Murray Ermer played by Dave
Ermer was probably the reoccuring character least forced to fit. He first appears in Pennsylvania Chainsaw Massacre where he is the guy doing the massacring with the chainsaw. When we were looking to do a courtroom drama later, the choice was obvious: put him on trial for killing the people in PA Chainsaw Massacre. Ermer’s mask was infinitely useful, meaning he had a pseudo-cameo in From Beyond as the drummer during Devin Clauser’s opening death-metal song—not to mention a speaking part in A New Oddity. I say “pseudo” because we used the mask in these cases, but didn’t necessarily intend the character to be Murray Ermer. But it’s funnier if you imagine that it is. He gets abducted by the aliens in From Beyond, and gets to kill one final person—William Fatnerd—before taking his own life just seconds before the alien ship explodes.
William Fatnerd played by Ted
The name “William Fatnerd” was, from what I recall, a cheesy non-pun of “William Shatner”. I’m not sure why we used that name in particular—I was never particularly fond of it myself—except that Shatner had been a host on Rescue 911, and Fatnerd was supposed to have a similar personality. Like Neimkawitz, he also made his debut in the first Inanimate, although for all intents and purposes, Doofus McAllister from Absent Minded Camera Man was the same character. Fatnerd came back for the second Inanimate, of course, and later we saw in him rare behind-the-scenes form when we was setting up to shoot the documentary When Aliens Attack in From Beyond. While shooting When Aliens Attack, the Aliens attacked, and he ended up on the ship in the same cell with Badimir and Murray Ermer, who, as I said, kills him.

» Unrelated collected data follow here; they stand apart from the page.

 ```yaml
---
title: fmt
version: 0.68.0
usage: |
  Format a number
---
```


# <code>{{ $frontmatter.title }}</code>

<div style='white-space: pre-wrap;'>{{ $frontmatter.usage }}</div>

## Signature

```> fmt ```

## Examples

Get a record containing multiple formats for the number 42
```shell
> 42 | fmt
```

These reoccuring characters had become something of a crutch; we realized this. We didn’t really want to include them in every single sketch, but it was fun, and it was easy—so easy—that it just kept happening. It didn’t take long for us to realize that From Beyond—if we finished it—would be our magnum opus, and so we used that excuse to throw all of our characters into the movie and have them get abducted by the aliens. What we didn’t consciously realize until later was that the ship blows up at the end. Somewhere in the middle of the production, it dawned on me that we were figuratively (and literally, depending on how you think about it) killing off not just our reoccuring characters, but the entire cast of characters—the entire universe—that was the TTT.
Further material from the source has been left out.